Legislatures in Oklahoma, Florida, Alabama and several other states in recent years have passed laws that have trimmed benefits for workers, placed time limits on disability and medical payments, restricted what medications can be prescribed and slashed attorneys' fees. But state courts in 2015, 2016 and 2017 also have struck down all or parts of those laws, as judges have questioned whether the restrictions are reasonable and fair to workers, Peters said.

"We're seeing a lot of states' supreme courts questioning whether the grand bargain is really being met for injured workers," she said.

That's largely because those successful legal challenges have relied heavily on state constitutions, said Emily Spieler, professor of law and former dean of the law school at Northeastern University, who also spoke at the conference.

"What’s new is that people in the comp world are thinking about it from this perspective — don't overlook the protections in your state's constitution," she said. 

Unbeknownst to many in the comp world, many state constitutions state clearly that the grand bargain must be fair and balanced, said Williams, who has studied state constitutional law for 40 years. In 39 states, the charter guarantees a right to remedy if a worker is injured on the job, he said.
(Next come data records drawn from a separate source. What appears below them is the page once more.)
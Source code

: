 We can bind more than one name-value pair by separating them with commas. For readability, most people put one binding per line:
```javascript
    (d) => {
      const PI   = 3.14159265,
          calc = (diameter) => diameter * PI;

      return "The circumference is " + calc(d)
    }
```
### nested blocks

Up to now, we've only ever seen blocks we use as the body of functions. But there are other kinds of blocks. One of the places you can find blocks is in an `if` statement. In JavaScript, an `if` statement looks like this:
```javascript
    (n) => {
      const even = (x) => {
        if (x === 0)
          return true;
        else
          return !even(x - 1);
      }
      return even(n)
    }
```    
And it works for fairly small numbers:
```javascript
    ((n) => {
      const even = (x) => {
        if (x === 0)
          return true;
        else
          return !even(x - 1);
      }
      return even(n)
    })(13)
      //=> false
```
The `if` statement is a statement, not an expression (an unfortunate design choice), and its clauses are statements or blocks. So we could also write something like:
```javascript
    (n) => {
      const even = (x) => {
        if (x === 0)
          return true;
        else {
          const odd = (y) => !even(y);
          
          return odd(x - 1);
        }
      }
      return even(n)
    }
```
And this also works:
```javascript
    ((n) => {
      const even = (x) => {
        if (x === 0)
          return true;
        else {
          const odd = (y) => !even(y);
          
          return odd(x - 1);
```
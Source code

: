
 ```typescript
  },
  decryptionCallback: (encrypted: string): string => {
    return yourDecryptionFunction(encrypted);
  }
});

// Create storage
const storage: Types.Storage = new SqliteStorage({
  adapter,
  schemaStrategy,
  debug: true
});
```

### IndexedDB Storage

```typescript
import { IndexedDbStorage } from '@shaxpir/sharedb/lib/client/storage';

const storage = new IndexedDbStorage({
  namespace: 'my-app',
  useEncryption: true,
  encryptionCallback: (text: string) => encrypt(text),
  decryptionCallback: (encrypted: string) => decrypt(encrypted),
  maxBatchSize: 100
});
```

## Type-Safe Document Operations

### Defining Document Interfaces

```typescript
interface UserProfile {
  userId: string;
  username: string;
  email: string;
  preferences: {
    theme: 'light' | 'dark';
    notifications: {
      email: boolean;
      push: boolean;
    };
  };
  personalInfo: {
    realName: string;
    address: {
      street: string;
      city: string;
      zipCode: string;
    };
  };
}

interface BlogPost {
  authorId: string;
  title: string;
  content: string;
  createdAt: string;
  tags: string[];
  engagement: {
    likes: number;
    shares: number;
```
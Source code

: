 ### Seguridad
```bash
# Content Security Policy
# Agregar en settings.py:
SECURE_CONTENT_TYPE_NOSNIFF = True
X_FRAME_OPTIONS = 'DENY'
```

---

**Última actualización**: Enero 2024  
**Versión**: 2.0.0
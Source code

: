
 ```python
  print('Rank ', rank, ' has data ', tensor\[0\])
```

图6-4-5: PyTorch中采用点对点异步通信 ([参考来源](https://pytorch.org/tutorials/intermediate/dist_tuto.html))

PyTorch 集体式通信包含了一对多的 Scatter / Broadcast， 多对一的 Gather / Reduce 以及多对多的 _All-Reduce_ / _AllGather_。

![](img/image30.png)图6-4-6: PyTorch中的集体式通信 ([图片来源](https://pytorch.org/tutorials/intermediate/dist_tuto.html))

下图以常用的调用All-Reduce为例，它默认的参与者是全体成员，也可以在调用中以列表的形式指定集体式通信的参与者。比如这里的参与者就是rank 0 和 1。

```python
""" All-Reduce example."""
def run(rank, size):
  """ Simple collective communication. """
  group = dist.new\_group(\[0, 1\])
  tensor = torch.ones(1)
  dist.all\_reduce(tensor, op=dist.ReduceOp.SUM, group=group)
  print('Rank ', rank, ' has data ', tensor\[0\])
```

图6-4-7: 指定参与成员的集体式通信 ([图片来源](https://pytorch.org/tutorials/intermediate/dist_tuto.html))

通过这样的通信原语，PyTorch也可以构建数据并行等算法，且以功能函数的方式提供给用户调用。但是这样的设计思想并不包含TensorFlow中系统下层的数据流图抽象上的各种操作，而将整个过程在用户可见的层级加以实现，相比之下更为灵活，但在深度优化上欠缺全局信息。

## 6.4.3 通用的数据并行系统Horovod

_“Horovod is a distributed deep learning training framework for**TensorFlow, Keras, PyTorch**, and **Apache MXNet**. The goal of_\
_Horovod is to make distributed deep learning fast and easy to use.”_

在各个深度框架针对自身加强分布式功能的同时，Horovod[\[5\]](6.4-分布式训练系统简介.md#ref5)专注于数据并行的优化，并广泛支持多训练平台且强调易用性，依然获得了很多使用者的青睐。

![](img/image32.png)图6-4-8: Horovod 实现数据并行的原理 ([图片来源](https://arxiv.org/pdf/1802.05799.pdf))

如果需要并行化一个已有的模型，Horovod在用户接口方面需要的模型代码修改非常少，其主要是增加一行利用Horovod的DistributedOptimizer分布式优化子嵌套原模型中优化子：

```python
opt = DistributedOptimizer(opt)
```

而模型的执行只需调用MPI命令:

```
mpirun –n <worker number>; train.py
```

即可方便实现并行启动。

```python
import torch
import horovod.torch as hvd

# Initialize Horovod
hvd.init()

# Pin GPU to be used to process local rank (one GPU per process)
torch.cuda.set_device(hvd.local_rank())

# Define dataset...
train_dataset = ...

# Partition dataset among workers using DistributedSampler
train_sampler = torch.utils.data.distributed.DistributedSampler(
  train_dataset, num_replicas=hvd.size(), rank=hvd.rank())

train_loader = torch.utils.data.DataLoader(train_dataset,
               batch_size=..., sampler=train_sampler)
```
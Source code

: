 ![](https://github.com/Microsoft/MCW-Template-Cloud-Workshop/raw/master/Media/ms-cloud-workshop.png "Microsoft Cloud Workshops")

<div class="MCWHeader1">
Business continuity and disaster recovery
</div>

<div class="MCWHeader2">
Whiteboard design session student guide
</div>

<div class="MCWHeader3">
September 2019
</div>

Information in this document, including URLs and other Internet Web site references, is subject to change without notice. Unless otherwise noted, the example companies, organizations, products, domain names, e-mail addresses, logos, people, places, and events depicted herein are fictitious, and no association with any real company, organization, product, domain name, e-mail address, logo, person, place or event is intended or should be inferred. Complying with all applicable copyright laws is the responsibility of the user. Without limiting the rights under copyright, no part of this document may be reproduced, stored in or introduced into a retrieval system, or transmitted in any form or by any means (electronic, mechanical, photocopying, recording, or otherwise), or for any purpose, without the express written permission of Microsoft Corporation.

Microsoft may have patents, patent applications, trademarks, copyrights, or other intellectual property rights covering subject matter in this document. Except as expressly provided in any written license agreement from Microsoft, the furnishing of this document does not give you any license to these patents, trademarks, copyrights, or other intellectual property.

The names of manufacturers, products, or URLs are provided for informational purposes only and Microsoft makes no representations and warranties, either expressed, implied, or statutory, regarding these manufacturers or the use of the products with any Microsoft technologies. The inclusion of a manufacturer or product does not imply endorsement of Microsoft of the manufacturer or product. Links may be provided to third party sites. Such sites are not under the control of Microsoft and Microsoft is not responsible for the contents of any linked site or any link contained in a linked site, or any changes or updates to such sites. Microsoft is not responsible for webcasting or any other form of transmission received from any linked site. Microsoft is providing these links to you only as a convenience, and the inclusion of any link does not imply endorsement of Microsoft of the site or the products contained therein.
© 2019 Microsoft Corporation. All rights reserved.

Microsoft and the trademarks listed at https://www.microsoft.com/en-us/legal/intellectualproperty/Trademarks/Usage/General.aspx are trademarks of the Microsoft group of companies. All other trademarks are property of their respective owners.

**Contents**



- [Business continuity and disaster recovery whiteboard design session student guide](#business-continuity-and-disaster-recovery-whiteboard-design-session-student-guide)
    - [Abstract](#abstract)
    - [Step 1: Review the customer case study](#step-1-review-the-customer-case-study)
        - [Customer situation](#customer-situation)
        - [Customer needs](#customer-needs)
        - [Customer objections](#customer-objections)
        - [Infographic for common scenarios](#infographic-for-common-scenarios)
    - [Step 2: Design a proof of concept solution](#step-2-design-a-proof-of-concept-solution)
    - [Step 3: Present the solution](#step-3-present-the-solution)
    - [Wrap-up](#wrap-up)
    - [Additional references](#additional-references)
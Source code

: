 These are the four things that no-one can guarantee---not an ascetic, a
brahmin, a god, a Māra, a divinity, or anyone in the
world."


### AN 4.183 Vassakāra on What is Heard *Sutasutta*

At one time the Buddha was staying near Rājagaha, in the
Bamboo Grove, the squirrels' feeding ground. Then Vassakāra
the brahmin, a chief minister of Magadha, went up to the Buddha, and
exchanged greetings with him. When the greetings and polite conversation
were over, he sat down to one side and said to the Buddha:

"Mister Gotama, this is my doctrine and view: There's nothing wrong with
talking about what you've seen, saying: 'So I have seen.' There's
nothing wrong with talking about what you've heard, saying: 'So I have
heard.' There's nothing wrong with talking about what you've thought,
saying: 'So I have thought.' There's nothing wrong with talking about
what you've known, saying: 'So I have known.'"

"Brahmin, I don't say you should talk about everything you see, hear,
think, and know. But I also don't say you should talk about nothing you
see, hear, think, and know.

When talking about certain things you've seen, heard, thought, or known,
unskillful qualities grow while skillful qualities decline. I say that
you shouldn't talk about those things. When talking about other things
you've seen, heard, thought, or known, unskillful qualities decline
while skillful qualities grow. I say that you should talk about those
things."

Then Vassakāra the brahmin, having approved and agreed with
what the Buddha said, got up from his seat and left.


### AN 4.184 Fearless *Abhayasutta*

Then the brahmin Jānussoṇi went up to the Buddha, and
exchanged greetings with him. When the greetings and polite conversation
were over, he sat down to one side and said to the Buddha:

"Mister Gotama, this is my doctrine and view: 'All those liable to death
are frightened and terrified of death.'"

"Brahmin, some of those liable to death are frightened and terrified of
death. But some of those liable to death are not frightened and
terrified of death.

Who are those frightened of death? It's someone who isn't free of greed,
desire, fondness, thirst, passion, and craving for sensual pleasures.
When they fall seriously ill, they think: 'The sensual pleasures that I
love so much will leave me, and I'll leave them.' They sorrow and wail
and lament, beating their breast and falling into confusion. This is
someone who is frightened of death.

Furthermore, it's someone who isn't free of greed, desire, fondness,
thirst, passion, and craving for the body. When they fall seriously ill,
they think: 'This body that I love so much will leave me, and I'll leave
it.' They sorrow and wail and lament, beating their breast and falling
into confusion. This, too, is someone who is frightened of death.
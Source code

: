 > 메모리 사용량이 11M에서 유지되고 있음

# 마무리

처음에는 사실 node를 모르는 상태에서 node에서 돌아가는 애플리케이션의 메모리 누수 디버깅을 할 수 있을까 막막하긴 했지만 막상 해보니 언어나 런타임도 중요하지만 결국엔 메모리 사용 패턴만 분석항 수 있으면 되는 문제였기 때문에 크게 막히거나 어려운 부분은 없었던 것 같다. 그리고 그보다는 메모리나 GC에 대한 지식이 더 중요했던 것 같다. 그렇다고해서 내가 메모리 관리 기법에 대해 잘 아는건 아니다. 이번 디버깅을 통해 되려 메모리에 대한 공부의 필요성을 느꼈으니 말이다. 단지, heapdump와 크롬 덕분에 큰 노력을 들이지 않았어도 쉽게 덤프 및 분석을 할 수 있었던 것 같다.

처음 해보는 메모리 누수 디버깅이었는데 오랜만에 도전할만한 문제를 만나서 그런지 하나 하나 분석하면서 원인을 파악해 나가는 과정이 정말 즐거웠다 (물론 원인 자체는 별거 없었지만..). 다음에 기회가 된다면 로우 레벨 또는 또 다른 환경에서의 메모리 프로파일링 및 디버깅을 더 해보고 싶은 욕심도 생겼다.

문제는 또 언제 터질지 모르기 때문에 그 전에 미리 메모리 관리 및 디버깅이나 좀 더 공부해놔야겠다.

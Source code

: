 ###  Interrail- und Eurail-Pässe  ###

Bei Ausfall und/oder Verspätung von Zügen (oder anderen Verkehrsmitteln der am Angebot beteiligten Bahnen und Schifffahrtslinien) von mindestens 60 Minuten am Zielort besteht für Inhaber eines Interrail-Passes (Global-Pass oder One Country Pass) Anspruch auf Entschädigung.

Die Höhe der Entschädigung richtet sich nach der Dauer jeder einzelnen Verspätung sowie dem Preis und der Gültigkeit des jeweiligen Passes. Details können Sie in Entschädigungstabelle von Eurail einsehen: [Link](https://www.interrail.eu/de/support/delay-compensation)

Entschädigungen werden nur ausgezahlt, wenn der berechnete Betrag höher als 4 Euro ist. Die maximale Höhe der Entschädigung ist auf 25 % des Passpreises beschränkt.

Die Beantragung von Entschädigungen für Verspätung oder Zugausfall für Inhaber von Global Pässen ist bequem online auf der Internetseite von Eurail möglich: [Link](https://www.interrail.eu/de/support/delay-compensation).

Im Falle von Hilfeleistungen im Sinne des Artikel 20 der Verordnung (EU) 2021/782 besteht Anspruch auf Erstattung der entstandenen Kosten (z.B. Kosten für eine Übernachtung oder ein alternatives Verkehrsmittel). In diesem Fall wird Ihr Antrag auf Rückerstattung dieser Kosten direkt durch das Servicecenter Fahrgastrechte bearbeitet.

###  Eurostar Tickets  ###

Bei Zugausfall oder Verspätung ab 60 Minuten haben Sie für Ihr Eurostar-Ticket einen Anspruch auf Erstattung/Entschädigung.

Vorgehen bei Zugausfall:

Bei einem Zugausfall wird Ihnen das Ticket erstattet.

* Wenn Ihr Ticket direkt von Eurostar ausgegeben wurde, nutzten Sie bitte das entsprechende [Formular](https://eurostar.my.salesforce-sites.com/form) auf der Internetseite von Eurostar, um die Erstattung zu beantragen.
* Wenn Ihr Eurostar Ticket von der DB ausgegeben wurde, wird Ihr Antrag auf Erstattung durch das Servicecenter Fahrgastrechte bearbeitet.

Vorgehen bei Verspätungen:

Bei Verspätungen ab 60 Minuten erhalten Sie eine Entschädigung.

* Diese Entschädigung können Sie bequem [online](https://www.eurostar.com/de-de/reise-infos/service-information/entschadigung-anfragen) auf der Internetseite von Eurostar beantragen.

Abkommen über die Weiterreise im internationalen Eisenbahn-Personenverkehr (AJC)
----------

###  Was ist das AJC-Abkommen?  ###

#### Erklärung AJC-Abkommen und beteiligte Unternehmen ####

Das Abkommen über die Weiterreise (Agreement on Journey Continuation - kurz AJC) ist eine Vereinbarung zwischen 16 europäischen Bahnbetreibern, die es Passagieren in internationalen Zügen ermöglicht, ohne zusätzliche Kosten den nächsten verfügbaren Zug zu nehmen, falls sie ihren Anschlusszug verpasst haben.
Others are more specific and require the workers' compensation framework to remain a no-fault system: Arizona's Constitution, for example, stipulates that benefits cannot be denied because a worker failed a drug or alcohol test.

"Who knew?" Williams said. "A lot of people think, 'Well, workers' comp, it's a state law passed by the legislature, so my client is screwed.' Well, maybe not. Be creative. Take a whack at it."

Williams, who practiced law in Florida before becoming a law professor, also told the conference attorneys to emphasize what he called "majoritarian judicial review." Many judges, even those who call themselves conservatives, buy into the protections of a workers' compensation system because it inherently protects the majority of people, not some unpopular minority or fringe group.

The U.S. Constitution contains provisions that protect minorities and flag-burners, he said.

"But with state constitutions, it's the other way around." 

Business interests and insurance groups in recent years have convinced state lawmakers to make changes that can be seen as harmful to the majority of working people, Williams said.

"I think judges sense that, and they're able to see that a challenge to those laws is a righteous case," he said. "It's a case about working men and women and it doesn't look fair."

Yes, he said, there are some cases of workers abusing the system, but those are limited and often prosecuted. And that's no reason to undermine the basic protections afforded injured employees.

"Workers gave up their right to sue back at the turn of the century," Williams said. "Now there are limitations on this and limitations on that, and I think judges are starting to say, 'Wait a minute. There was a deal back then, and now employers and insurance companies are (reneging) on the deal.'"

Williams earlier this year wrote a Rutgers University Law Review article that goes into detail about the value of state constitutional protections.

The Constitutional Challenge Summit may convene again in two or three years, after more cases make their way through the courts, Peters said.